A “near-masterpiece” about faith and doubt by the award-winning, international bestselling author (The New York Times).
 
In Rome, surrendering to secular pressures, the Fourth Vatican Council is stirring a revolution with their official denial of the church’s core doctrines. They’ve abolished clerical dress and private confession; the Eucharist is recognized only as an outdated symbol; and they’re merging with the tenets of Buddhism. They’re also unsettled by the blind faith of devout pilgrims from around the world congregating on a remote island monastery in Ireland—the last spot on earth where Catholic traditions are defiantly alive. At the behest of the Vatican, Father James Kinsella has been dispatched to Muck Abbey with an ultimatum: Adhere to the new church or suffer the consequences.
 
But in Abbot Tomás O’Malley, Kinsella finds less an adversary than a man of bewildering contradictions—unyieldingly bound to his vows, yet long-questioning his devotion to God. Now, between Kinsella and O’Malley comes an unexpected challenge that will reveal their truths, their purpose, their faith, and their doubt.
 
“Told with . . . superb grace and wit,” Catholics was adapted by Brian Moore for the 1973 film starring Martin Sheen and Trevor Howard (The New Yorker).
 

Product Details

ISBN-13: 9781504050272
Publisher: Open Road Media
Publication date: 04/17/2018
Sold by: Barnes & Noble
Format: eBook
Pages: 107
Sales rank: 364,595
File size: 2 MB

About the Author

Brian Moore (1921–1999) was born in Ireland and lived most of his adult life in Canada and the United States.
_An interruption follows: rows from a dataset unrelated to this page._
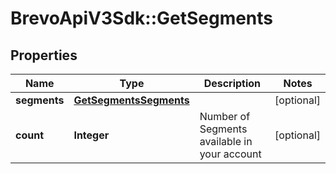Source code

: # BrevoApiV3Sdk::GetSegments

## Properties
Name | Type | Description | Notes
------------ | ------------- | ------------- | -------------
**segments** | [**GetSegmentsSegments**](GetSegmentsSegments.md) |  | [optional] 
**count** | **Integer** | Number of Segments available in your account | [optional] 


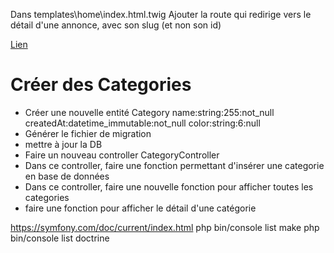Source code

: Dans templates\home\index.html.twig
Ajouter la route qui redirige vers le détail d'une annonce, avec son slug (et non son id)

<a href="{{ path('nom_de_la_route', {param1: valeur1}) }}">Lien</a>

# Créer des Categories
- Créer une nouvelle entité Category
    name:string:255:not_null
    createdAt:datetime_immutable:not_null
    color:string:6:null
- Générer le fichier de migration
- mettre à jour la DB
- Faire un nouveau controller CategoryController
- Dans ce controller, faire une fonction permettant d'insérer une categorie en base de données
- Dans ce controller, faire une nouvelle fonction pour afficher toutes les categories
- faire une fonction pour afficher le détail d'une catégorie

https://symfony.com/doc/current/index.html
php bin/console list make
php bin/console list doctrine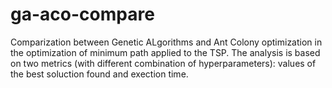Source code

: # ga-aco-compare
Comparization between Genetic ALgorithms and Ant Colony optimization in the optimization of minimum path applied to the TSP. The analysis is based on two metrics (with different combination of hyperparameters): values of the best soluction found and exection time.

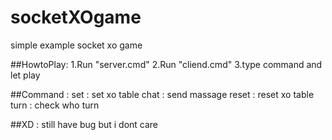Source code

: # socketXOgame
simple example socket xo game

##HowtoPlay:
1.Run "server.cmd"
2.Run "cliend.cmd"
3.type command and let play


##Command :
set <x> <y> : set xo table
chat <msg> : send massage
reset : reset xo table
turn : check who turn

##XD : 
still have bug but i dont care

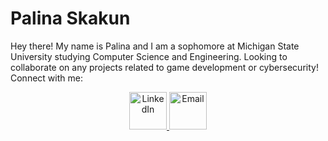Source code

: # Palina Skakun
Hey there! My name is Palina and I am a sophomore at Michigan State University studying Computer Science and Engineering. Looking to collaborate on any projects related to game development or cybersecurity! Connect with me:
<p align="center">
<a href="https://www.linkedin.com/in/palinaskakun/">

<image src="https://cdn-icons-png.flaticon.com/512/174/174857.png" alt="LinkedIn" width="60" height ="60" class="center" >

</a>
  <a href=mailto:“palinaskakun@gmail.com,skakunpa@msu.edu”>
  <image src="https://cdn-icons-png.flaticon.com/512/2250/2250206.png" alt="Email" width="60" height ="60" class="center" >
  </a>
  </p>
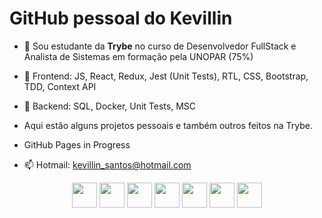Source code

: <h1>GitHub pessoal do Kevillin</h1>

- 🔭 Sou estudante da **Trybe** no curso de Desenvolvedor FullStack e Analista de Sistemas em formação pela UNOPAR (75%)
- 🔭 Frontend: JS, React, Redux, Jest (Unit Tests), RTL, CSS, Bootstrap, TDD, Context API
- 🔭 Backend: SQL, Docker, Unit Tests, MSC

- Aqui estão alguns projetos pessoais e também outros feitos na Trybe.
- GitHub Pages in Progress
- 📫 Hotmail: kevillin_santos@hotmail.com

<div class="logos" align="center">
<img src="https://cdn.jsdelivr.net/gh/devicons/devicon/icons/html5/html5-original-wordmark.svg" height="40px" width="40px"/>
<img src="https://cdn.jsdelivr.net/gh/devicons/devicon/icons/css3/css3-original-wordmark.svg" height="40px" width="40px"/>
<img src="https://cdn.jsdelivr.net/gh/devicons/devicon/icons/javascript/javascript-original.svg" height="40px" width="40px"/>
<img src="https://cdn.jsdelivr.net/gh/devicons/devicon/icons/redux/redux-original.svg" height="40px" width="40px"/>
<img src="https://cdn.jsdelivr.net/gh/devicons/devicon/icons/jest/jest-plain.svg" height="40px" width="40px"/>
<img src="https://cdn.jsdelivr.net/gh/devicons/devicon/icons/mysql/mysql-original-wordmark.svg" height="40px" width="40px"/>   
<img src="https://cdn.jsdelivr.net/gh/devicons/devicon/icons/docker/docker-original-wordmark.svg" height="40px" width="40px"/>               
</div>
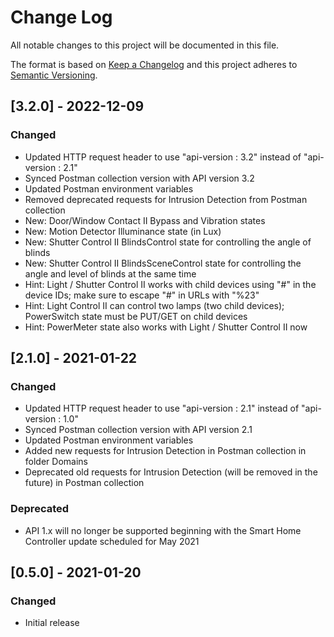 
# Change Log
All notable changes to this project will be documented in this file.

The format is based on [Keep a Changelog](http://keepachangelog.com/)
and this project adheres to [Semantic Versioning](http://semver.org/).

## [3.2.0] - 2022-12-09
### Changed
- Updated HTTP request header to use "api-version : 3.2" instead of "api-version : 2.1"
- Synced Postman collection version with API version 3.2
- Updated Postman environment variables
- Removed deprecated requests for Intrusion Detection from Postman collection
- New: Door/Window Contact II Bypass and Vibration states
- New: Motion Detector Illuminance state (in Lux)
- New: Shutter Control II BlindsControl state for controlling the angle of blinds
- New: Shutter Control II BlindsSceneControl state for controlling the angle and level of blinds at the same time
- Hint: Light / Shutter Control II works with child devices using "#" in the device IDs; make sure to escape "#" in URLs with "%23"
- Hint: Light Control II can control two lamps (two child devices); PowerSwitch state must be PUT/GET on child devices
- Hint: PowerMeter state also works with Light / Shutter Control II now

## [2.1.0] - 2021-01-22
### Changed
- Updated HTTP request header to use "api-version : 2.1" instead of "api-version : 1.0"
- Synced Postman collection version with API version 2.1
- Updated Postman environment variables
- Added new requests for Intrusion Detection in Postman collection in folder Domains
- Deprecated old requests for Intrusion Detection (will be removed in the future) in Postman collection

### Deprecated
- API 1.x will no longer be supported beginning with the Smart Home Controller update scheduled for May 2021

## [0.5.0] - 2021-01-20
### Changed
- Initial release
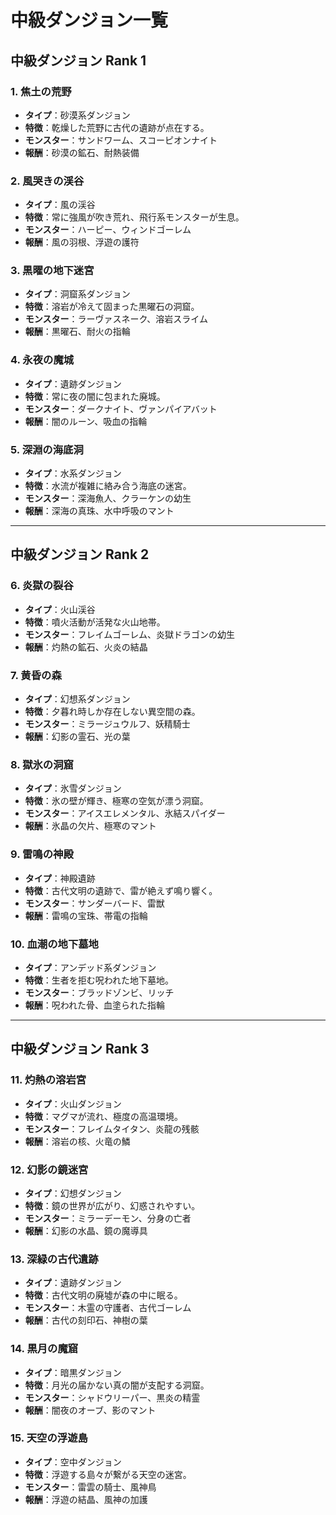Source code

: # 中級ダンジョン一覧

## **中級ダンジョン Rank 1**

### 1. 焦土の荒野
- **タイプ**：砂漠系ダンジョン
- **特徴**：乾燥した荒野に古代の遺跡が点在する。
- **モンスター**：サンドワーム、スコーピオンナイト
- **報酬**：砂漠の鉱石、耐熱装備

### 2. 風哭きの渓谷
- **タイプ**：風の渓谷
- **特徴**：常に強風が吹き荒れ、飛行系モンスターが生息。
- **モンスター**：ハーピー、ウィンドゴーレム
- **報酬**：風の羽根、浮遊の護符

### 3. 黒曜の地下迷宮
- **タイプ**：洞窟系ダンジョン
- **特徴**：溶岩が冷えて固まった黒曜石の洞窟。
- **モンスター**：ラーヴァスネーク、溶岩スライム
- **報酬**：黒曜石、耐火の指輪

### 4. 永夜の魔城
- **タイプ**：遺跡ダンジョン
- **特徴**：常に夜の闇に包まれた廃城。
- **モンスター**：ダークナイト、ヴァンパイアバット
- **報酬**：闇のルーン、吸血の指輪

### 5. 深淵の海底洞
- **タイプ**：水系ダンジョン
- **特徴**：水流が複雑に絡み合う海底の迷宮。
- **モンスター**：深海魚人、クラーケンの幼生
- **報酬**：深海の真珠、水中呼吸のマント

---

## **中級ダンジョン Rank 2**

### 6. 炎獄の裂谷
- **タイプ**：火山渓谷
- **特徴**：噴火活動が活発な火山地帯。
- **モンスター**：フレイムゴーレム、炎獄ドラゴンの幼生
- **報酬**：灼熱の鉱石、火炎の結晶

### 7. 黄昏の森
- **タイプ**：幻想系ダンジョン
- **特徴**：夕暮れ時しか存在しない異空間の森。
- **モンスター**：ミラージュウルフ、妖精騎士
- **報酬**：幻影の霊石、光の葉

### 8. 獄氷の洞窟
- **タイプ**：氷雪ダンジョン
- **特徴**：氷の壁が輝き、極寒の空気が漂う洞窟。
- **モンスター**：アイスエレメンタル、氷結スパイダー
- **報酬**：氷晶の欠片、極寒のマント

### 9. 雷鳴の神殿
- **タイプ**：神殿遺跡
- **特徴**：古代文明の遺跡で、雷が絶えず鳴り響く。
- **モンスター**：サンダーバード、雷獣
- **報酬**：雷鳴の宝珠、帯電の指輪

### 10. 血潮の地下墓地
- **タイプ**：アンデッド系ダンジョン
- **特徴**：生者を拒む呪われた地下墓地。
- **モンスター**：ブラッドゾンビ、リッチ
- **報酬**：呪われた骨、血塗られた指輪

---

## **中級ダンジョン Rank 3**

### 11. 灼熱の溶岩宮
- **タイプ**：火山ダンジョン
- **特徴**：マグマが流れ、極度の高温環境。
- **モンスター**：フレイムタイタン、炎龍の残骸
- **報酬**：溶岩の核、火竜の鱗

### 12. 幻影の鏡迷宮
- **タイプ**：幻想ダンジョン
- **特徴**：鏡の世界が広がり、幻惑されやすい。
- **モンスター**：ミラーデーモン、分身の亡者
- **報酬**：幻影の水晶、鏡の魔導具

### 13. 深緑の古代遺跡
- **タイプ**：遺跡ダンジョン
- **特徴**：古代文明の廃墟が森の中に眠る。
- **モンスター**：木霊の守護者、古代ゴーレム
- **報酬**：古代の刻印石、神樹の葉

### 14. 黒月の魔窟
- **タイプ**：暗黒ダンジョン
- **特徴**：月光の届かない真の闇が支配する洞窟。
- **モンスター**：シャドウリーパー、黒炎の精霊
- **報酬**：闇夜のオーブ、影のマント

### 15. 天空の浮遊島
- **タイプ**：空中ダンジョン
- **特徴**：浮遊する島々が繋がる天空の迷宮。
- **モンスター**：雷雲の騎士、風神鳥
- **報酬**：浮遊の結晶、風神の加護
He was the author of many novels, including The Colour of Blood, Lies of Silence, and The Doctor’s Wife—all shortlisted for the Man Booker Prize—as well as Catholics, The Statement, I Am Mary Dunne, and The Magician’s Wife. The Luck of Ginger Coffey was awarded Canada’s most prestigious book prize, the Governor General’s Award for Fiction.
 

Read an Excerpt

CHAPTER 1

PART ONE

The fog lifted. The island was there. The visitor walked to the end of the disused pier and saw it across three miles of ocean, riding the sea like an overturned fishing boat. Morning sunlight moved along a keel of mountain, above valleys black as tarred boat sides.

He thought of Rome. Surprisingly, the order itself had little descriptive information. In the Lungotevere Vaticano he had been handed an out-of-print book: Weir's Guide to Religious Monuments.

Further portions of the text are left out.